Trump’s Dec. 2 phone call with Taiwanese President Tsai Ing-wen raised expectations that he will upgrade relations with the self-governing island with which Washington has only had unofficial ties since recognizing the Communist government on the Chinese mainland in 1979. Trump followed up the call with tweets and comments criticizing Chinese trade and foreign policy, stoking speculation about a major change in American policy toward the nearly 70-year-old regional rivalry.
But the euphoria has been tempered by worry about what might happen to Taiwan if Trump uses it to press Beijing on trade, China’s territorial expansion in the South China Sea or its ties with North Korea.

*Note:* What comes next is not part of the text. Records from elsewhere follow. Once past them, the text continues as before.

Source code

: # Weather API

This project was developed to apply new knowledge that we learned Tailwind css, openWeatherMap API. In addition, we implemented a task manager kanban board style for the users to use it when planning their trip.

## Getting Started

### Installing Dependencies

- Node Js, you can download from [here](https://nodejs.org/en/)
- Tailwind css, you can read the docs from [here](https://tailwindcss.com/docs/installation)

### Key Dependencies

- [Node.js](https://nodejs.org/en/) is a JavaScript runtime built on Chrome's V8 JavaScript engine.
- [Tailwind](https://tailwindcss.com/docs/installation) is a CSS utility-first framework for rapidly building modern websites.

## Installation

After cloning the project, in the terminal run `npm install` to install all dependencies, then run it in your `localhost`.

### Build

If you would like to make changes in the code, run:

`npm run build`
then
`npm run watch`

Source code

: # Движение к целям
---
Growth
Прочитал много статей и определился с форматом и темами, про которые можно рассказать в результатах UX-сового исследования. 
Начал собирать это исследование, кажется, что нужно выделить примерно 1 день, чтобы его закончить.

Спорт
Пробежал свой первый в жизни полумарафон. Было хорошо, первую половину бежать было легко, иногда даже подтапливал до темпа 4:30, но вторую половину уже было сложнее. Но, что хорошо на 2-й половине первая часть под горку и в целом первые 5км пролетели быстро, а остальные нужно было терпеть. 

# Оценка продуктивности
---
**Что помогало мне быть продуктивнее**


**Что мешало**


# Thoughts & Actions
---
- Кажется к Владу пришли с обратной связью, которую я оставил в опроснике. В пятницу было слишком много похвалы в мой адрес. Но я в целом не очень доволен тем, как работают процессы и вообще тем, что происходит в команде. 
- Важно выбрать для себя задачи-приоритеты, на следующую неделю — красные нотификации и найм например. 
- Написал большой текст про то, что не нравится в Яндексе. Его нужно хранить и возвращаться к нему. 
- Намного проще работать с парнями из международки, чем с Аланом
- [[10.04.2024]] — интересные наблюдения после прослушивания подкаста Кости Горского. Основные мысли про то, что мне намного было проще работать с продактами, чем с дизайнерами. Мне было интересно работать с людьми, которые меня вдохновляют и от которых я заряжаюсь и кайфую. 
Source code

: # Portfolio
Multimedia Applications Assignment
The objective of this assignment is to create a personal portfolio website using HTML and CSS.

“On the surface, it looks like this means America is getting closer to Taiwan,” said Jonathan Wang, a civil engineering student at National Taiwan University in Taipei.
“But Trump is a businessman, so he has own considerations,” Wang said. “If Taiwan becomes a bargaining chip in negotiations with China … (Trump) might give up the goodwill.”
The mix of excitement and fear poses a tricky challenge for Taiwan’s government. Despite being shunned by Beijing for her pro-independence stance, Tsai has repeated over the past two weeks that she values ties with both China and the US.